Note that this notation is just a short way of writing:

\bar{x} = \frac{x_1 + x_2 + \ldots + x_n}{n}

Example 2.1 (The Arithmetic Mean) For a collection of n = 3 values: x_1 = 5, x_2 = 4, and x_3 = 6, the arithmetic mean is:

\bar{x} = \frac{5 + 4 + 6}{3} = 5

# Calculating the average of a list of values

np.mean([5, 4, 6])
5.0
The Sum of Deviations from the Average

Consider a collection of n values x_1, x_2, \ldots, x_n with an arithmetic mean of \bar{x}. For each value, we can define the deviation from the average as x_i - \bar{x}. The sum of these deviations is always zero.

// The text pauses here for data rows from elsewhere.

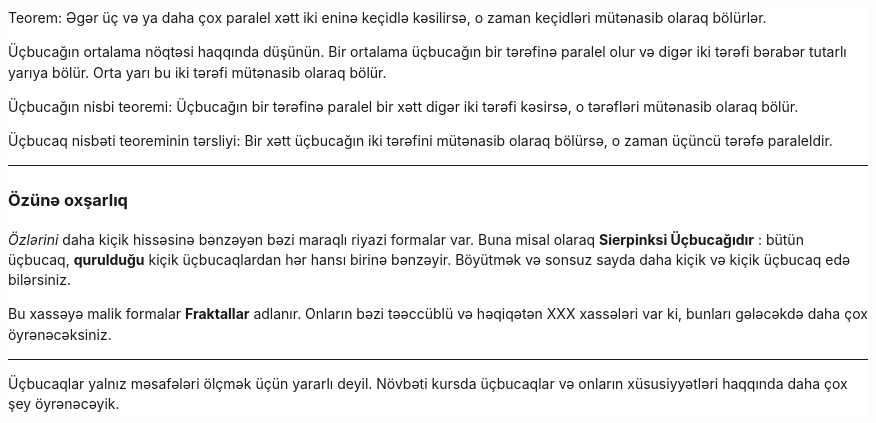  Teorem: Əgər üç və ya daha çox paralel xətt iki eninə keçidlə kəsilirsə, o zaman keçidləri mütənasib olaraq bölürlər. 

 Üçbucağın ortalama nöqtəsi haqqında düşünün. Bir ortalama üçbucağın bir tərəfinə paralel olur və digər iki tərəfi bərabər tutarlı yarıya bölür. Orta yarı bu iki tərəfi mütənasib olaraq bölür. 

 Üçbucağın nisbi teoremi: Üçbucağın bir tərəfinə paralel bir xətt digər iki tərəfi kəsirsə, o tərəfləri mütənasib olaraq bölür. 

 Üçbucaq nisbəti teoreminin tərsliyi: Bir xətt üçbucağın iki tərəfini mütənasib olaraq bölürsə, o zaman üçüncü tərəfə paraleldir. 

---

### Özünə oxşarlıq 

 _Özlərini_ daha kiçik hissəsinə bənzəyən bəzi maraqlı riyazi formalar var. Buna misal olaraq __Sierpinksi Üçbucağıdır__ : bütün üçbucaq, __qurulduğu__ kiçik üçbucaqlardan hər hansı birinə bənzəyir. Böyütmək və sonsuz sayda daha kiçik və kiçik üçbucaq edə bilərsiniz. 

 Bu xassəyə malik formalar __Fraktallar__ adlanır. Onların bəzi təəccüblü və həqiqətən XXX xassələri var ki, bunları gələcəkdə daha çox öyrənəcəksiniz. 

---

 Üçbucaqlar yalnız məsafələri ölçmək üçün yararlı deyil. Növbəti kursda üçbucaqlar və onların xüsusiyyətləri haqqında daha çox şey öyrənəcəyik.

\sum_{i=1}^{n} (x_i - \bar{x}) = 0

Example 2.2 Consider the collection of values x_1 = 5, x_2 = 4, and x_3 = 6 with an arithmetic mean of \bar{x} = 5. The deviations from the average are:

\begin{align*} x_1 - \bar{x} & = 5 - 5 = 0 \\ x_2 - \bar{x} & = 4 - 5 = -1 \\ x_3 - \bar{x} & = 6 - 5 = 1 \end{align*}

The sum of these deviations is:

(5 - 5) + (4 - 5) + (6 - 5) = 0 + (-1) + 1 = 0

# Create a numpy array (you can think of it as a list of values with a couple of special features)
x = np.array([5, 4, 423, 23, 14])

# To print the array, just type its name on the last line of the cell
x
array([  5,   4, 423,  23,  14])
# Pass the values to the np.mean function to calculate the arithmetic average

np.mean(x)
93.8
# Subtract the mean from each value in the array
# Because this is the last line of the cell, the result will be printed
x - np.mean(x)
array([-88.8, -89.8, 329.2, -70.8, -79.8])
# Pass the result to the np.sum function to calculate the sum of the differences
# You will get a value of zero because the sum of the differences is always zero
# This is a property of the arithmetic mean

np.sum((x - np.mean(x)))
0.0

Exercise 2.1 (The Sum of Deviations from the Average) Show that the sum of deviations from the average is always zero for any collection of values.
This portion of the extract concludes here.